§ Task
Repeat exactly the line containing "- [Node dependencies](#node-dependencies)" and every line after it in the entries, and nothing besides.

Saved data entries:

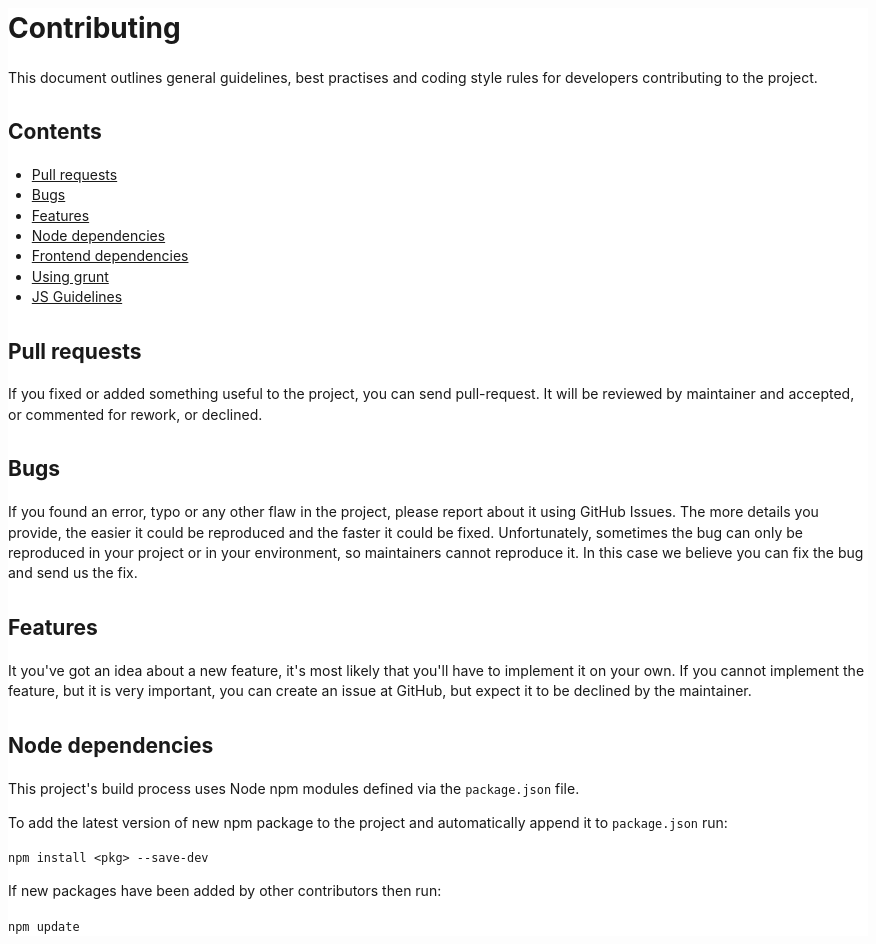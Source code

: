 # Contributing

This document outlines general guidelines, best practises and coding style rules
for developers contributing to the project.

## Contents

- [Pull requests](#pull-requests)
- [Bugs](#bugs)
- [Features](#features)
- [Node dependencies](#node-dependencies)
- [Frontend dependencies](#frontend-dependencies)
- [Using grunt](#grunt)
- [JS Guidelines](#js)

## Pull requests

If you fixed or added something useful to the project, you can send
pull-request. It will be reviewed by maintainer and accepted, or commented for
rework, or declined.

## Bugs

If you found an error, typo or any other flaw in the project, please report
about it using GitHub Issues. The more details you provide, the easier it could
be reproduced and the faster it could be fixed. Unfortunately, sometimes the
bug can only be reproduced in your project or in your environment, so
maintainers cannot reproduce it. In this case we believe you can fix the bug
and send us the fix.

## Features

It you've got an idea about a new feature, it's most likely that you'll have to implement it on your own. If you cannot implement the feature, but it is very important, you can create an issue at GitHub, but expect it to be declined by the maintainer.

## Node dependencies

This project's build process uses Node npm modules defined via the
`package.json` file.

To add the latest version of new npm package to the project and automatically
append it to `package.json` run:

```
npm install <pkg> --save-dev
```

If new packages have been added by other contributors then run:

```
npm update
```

§ Expected answer
- [Node dependencies](#node-dependencies)
- [Frontend dependencies](#frontend-dependencies)
- [Using grunt](#grunt)
- [JS Guidelines](#js)

## Pull requests

If you fixed or added something useful to the project, you can send
pull-request. It will be reviewed by maintainer and accepted, or commented for
rework, or declined.

## Bugs

If you found an error, typo or any other flaw in the project, please report
about it using GitHub Issues. The more details you provide, the easier it could
be reproduced and the faster it could be fixed. Unfortunately, sometimes the
bug can only be reproduced in your project or in your environment, so
maintainers cannot reproduce it. In this case we believe you can fix the bug
and send us the fix.

## Features

It you've got an idea about a new feature, it's most likely that you'll have to implement it on your own. If you cannot implement the feature, but it is very important, you can create an issue at GitHub, but expect it to be declined by the maintainer.

## Node dependencies

This project's build process uses Node npm modules defined via the
`package.json` file.

To add the latest version of new npm package to the project and automatically
append it to `package.json` run:

```
npm install <pkg> --save-dev
```

If new packages have been added by other contributors then run:

```
npm update
```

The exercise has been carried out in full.